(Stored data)
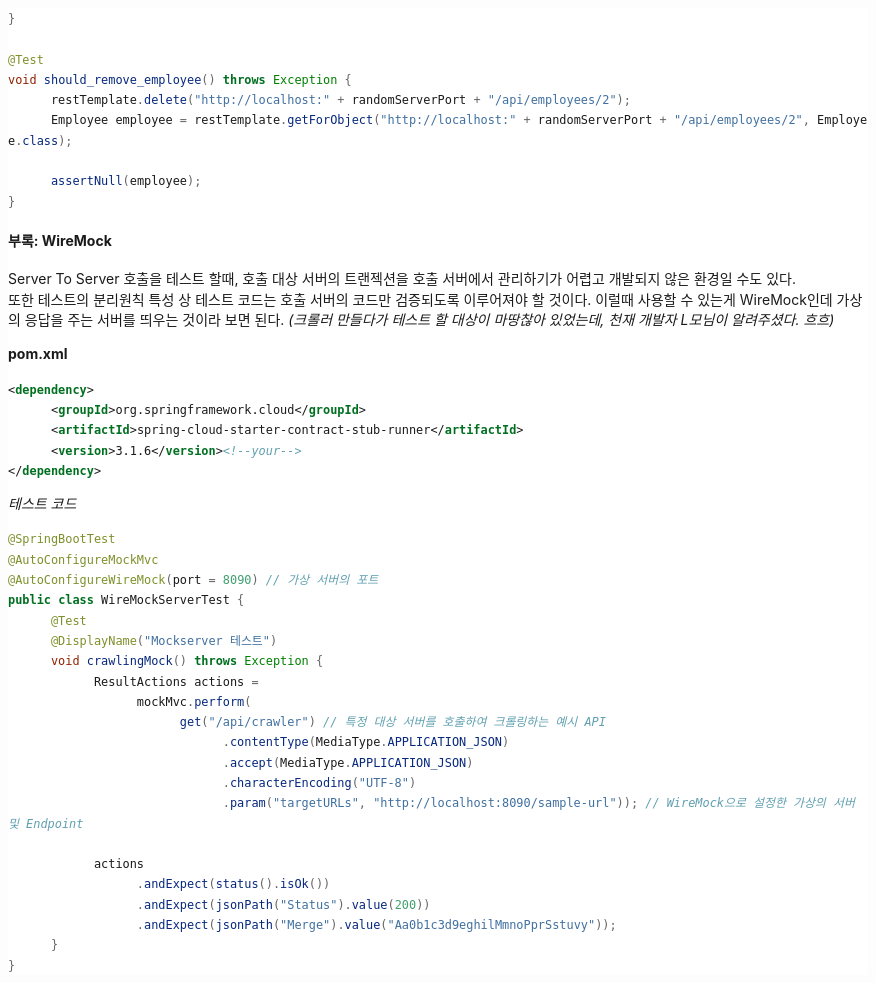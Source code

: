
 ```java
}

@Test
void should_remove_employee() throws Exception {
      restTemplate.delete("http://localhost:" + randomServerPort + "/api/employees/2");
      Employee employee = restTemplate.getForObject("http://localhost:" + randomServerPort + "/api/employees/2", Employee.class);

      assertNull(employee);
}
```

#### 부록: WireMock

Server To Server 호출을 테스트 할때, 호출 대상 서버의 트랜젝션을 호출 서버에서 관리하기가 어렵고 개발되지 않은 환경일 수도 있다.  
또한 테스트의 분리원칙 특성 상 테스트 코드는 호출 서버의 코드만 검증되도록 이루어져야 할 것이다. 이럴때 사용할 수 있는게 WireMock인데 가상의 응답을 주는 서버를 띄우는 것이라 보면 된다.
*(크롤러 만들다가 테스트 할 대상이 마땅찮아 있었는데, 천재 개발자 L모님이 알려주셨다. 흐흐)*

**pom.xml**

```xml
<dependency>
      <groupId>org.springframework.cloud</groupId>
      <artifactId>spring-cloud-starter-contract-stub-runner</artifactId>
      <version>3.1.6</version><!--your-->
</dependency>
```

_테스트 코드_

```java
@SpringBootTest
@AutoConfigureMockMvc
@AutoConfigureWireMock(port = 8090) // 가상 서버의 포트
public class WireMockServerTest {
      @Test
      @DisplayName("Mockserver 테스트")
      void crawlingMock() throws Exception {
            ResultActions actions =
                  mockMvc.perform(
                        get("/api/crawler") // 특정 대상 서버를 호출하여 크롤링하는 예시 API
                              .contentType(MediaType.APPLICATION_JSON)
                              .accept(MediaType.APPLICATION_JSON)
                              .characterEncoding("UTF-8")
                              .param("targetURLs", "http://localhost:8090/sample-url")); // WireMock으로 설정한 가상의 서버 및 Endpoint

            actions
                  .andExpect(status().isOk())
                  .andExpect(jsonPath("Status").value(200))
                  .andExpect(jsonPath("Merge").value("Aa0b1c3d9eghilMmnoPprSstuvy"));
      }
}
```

--

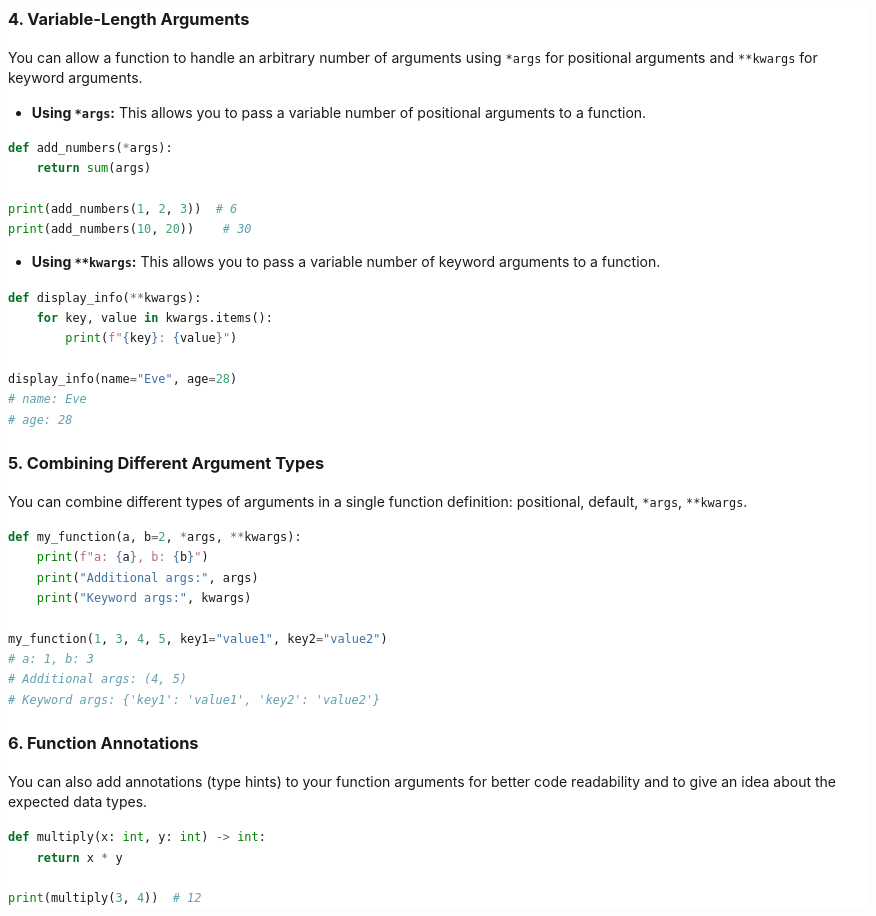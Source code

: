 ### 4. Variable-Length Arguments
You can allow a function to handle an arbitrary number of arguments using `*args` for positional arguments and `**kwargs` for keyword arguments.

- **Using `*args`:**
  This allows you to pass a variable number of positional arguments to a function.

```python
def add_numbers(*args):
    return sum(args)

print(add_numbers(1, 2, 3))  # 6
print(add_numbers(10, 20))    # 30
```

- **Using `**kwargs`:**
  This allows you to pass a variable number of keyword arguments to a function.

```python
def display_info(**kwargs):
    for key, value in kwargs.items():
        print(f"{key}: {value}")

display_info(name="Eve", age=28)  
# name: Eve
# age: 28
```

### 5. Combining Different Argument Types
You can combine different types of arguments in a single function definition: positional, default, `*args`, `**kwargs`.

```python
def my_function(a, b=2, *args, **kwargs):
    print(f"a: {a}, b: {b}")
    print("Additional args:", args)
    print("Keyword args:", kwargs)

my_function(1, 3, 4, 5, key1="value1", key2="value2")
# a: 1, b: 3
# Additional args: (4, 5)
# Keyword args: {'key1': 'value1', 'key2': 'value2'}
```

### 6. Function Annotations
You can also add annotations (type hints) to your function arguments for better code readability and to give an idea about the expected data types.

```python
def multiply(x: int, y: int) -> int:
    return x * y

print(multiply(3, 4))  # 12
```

...

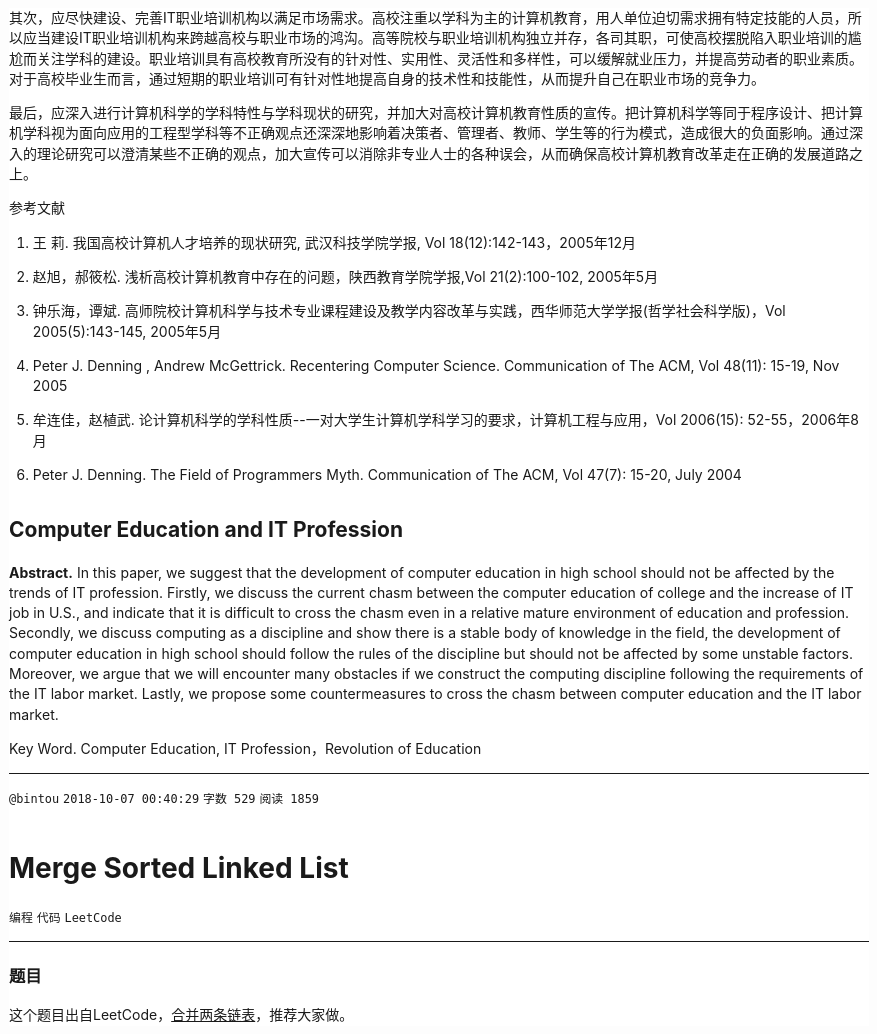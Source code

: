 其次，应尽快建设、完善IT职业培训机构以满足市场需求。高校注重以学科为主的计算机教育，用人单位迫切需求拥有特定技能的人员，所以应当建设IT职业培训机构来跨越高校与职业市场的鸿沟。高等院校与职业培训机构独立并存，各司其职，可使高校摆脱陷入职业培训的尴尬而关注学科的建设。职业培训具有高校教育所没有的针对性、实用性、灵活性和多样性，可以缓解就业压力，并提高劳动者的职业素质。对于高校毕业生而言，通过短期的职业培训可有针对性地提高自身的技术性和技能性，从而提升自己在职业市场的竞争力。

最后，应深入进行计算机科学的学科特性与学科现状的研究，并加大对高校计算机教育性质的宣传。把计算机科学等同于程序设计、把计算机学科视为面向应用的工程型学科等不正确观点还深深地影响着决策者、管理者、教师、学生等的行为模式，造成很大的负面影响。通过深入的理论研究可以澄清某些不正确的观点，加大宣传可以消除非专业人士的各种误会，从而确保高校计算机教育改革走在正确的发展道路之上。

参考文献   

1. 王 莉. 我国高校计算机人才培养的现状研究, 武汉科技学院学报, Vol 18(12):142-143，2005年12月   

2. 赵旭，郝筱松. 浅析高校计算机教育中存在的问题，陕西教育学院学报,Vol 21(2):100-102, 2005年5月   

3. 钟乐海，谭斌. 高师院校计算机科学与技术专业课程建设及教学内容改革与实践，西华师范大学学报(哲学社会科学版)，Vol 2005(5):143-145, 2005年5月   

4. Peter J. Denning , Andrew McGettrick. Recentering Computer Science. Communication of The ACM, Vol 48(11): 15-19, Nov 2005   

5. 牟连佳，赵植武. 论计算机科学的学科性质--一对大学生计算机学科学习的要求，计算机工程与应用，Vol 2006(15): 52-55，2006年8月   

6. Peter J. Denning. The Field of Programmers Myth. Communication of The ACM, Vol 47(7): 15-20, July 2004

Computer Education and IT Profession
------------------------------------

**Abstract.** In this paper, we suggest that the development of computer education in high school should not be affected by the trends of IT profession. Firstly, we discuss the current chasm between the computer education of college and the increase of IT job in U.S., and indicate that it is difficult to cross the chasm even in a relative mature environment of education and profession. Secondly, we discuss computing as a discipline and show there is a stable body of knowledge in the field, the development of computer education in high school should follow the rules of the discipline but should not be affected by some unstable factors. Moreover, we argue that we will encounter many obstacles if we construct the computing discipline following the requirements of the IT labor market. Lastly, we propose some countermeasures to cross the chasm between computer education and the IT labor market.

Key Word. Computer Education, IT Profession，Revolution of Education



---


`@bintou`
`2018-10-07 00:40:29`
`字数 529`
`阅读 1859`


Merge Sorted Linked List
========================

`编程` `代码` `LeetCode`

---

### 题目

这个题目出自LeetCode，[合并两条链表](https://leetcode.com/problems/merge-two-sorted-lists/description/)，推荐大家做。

#### Task requirements
Make a list of all lines in the data that contain "employees".

#### Solution to this task
      restTemplate.delete("http://localhost:" + randomServerPort + "/api/employees/2");
      Employee employee = restTemplate.getForObject("http://localhost:" + randomServerPort + "/api/employees/2", Employee.class);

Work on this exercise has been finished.